## [Task instructions]
Scan the entries below for "updateReducer" and copy each line that holds it.

Dataset entries:
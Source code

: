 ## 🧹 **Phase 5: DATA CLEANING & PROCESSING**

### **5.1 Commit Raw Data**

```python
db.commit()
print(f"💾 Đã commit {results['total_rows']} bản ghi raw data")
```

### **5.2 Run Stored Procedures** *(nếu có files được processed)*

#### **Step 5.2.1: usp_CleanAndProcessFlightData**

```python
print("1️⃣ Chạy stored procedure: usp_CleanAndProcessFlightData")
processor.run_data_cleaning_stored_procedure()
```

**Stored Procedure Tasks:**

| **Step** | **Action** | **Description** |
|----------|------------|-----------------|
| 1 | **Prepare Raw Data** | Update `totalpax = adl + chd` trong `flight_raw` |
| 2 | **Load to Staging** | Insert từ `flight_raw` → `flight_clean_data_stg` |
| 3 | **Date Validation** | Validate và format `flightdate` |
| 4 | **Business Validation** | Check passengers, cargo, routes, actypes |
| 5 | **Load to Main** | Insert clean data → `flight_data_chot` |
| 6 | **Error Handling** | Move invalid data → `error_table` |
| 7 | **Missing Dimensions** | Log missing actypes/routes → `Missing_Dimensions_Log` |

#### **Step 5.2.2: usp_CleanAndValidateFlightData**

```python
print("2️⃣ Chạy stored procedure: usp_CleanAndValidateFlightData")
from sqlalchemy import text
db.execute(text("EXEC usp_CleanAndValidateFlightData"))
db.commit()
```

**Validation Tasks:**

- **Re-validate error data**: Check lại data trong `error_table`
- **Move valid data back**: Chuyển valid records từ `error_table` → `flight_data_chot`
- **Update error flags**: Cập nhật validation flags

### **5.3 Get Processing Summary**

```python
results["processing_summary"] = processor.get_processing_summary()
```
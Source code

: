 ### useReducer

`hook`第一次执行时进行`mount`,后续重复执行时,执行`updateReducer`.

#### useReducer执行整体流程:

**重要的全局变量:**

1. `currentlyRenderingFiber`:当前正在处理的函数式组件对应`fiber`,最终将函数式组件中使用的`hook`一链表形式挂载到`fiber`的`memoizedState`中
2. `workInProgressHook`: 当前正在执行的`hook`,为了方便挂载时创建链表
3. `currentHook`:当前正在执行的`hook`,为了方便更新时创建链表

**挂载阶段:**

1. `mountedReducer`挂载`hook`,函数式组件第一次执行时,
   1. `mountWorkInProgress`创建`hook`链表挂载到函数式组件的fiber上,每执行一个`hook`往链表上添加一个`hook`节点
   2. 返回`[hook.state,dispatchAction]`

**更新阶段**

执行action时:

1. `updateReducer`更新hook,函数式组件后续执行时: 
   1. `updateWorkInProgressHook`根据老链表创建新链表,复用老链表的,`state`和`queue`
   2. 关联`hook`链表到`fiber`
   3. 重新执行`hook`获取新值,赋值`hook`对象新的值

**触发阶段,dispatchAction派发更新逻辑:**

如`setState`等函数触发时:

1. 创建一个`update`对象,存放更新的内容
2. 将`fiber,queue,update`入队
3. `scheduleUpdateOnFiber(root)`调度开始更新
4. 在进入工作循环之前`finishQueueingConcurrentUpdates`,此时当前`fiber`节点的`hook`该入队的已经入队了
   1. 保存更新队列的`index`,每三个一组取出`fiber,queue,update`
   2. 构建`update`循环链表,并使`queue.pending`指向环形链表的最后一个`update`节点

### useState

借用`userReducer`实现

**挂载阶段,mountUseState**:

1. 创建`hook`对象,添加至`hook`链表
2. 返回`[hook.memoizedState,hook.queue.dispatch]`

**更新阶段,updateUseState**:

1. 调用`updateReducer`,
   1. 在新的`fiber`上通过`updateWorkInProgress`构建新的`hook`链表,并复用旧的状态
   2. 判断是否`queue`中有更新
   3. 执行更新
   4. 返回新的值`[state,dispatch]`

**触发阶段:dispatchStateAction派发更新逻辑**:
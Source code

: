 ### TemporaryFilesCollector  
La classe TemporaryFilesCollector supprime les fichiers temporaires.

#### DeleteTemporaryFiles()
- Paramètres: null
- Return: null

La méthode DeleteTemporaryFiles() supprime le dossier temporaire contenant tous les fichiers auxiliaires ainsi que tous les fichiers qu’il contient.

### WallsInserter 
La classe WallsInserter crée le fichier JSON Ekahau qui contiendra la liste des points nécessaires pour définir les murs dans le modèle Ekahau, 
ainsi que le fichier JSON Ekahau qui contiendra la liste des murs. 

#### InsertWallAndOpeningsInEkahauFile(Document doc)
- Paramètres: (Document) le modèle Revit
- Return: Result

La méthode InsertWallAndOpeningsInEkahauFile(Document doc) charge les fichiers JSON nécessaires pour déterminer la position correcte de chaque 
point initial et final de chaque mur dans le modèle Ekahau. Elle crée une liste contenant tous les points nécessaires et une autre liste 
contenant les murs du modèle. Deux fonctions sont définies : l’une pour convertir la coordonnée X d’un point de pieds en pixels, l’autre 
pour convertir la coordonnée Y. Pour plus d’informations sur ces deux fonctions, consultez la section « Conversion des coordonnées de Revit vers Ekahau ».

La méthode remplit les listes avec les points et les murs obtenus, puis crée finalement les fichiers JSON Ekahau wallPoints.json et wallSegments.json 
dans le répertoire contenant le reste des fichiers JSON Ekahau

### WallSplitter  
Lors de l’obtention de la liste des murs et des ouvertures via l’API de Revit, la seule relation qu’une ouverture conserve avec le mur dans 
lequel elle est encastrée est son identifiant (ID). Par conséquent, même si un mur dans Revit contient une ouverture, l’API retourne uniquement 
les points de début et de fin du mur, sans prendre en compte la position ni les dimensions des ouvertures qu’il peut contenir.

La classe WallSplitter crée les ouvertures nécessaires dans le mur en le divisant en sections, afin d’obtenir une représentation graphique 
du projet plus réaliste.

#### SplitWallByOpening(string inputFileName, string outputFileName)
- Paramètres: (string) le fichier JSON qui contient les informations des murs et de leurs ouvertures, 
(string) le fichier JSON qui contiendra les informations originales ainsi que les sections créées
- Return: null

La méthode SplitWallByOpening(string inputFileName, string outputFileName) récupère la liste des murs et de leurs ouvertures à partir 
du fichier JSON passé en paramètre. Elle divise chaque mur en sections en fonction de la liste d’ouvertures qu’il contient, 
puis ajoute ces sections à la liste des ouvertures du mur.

## [Solution to this exercise]
`hook`第一次执行时进行`mount`,后续重复执行时,执行`updateReducer`.
1. `updateReducer`更新hook,函数式组件后续执行时: 
1. 调用`updateReducer`,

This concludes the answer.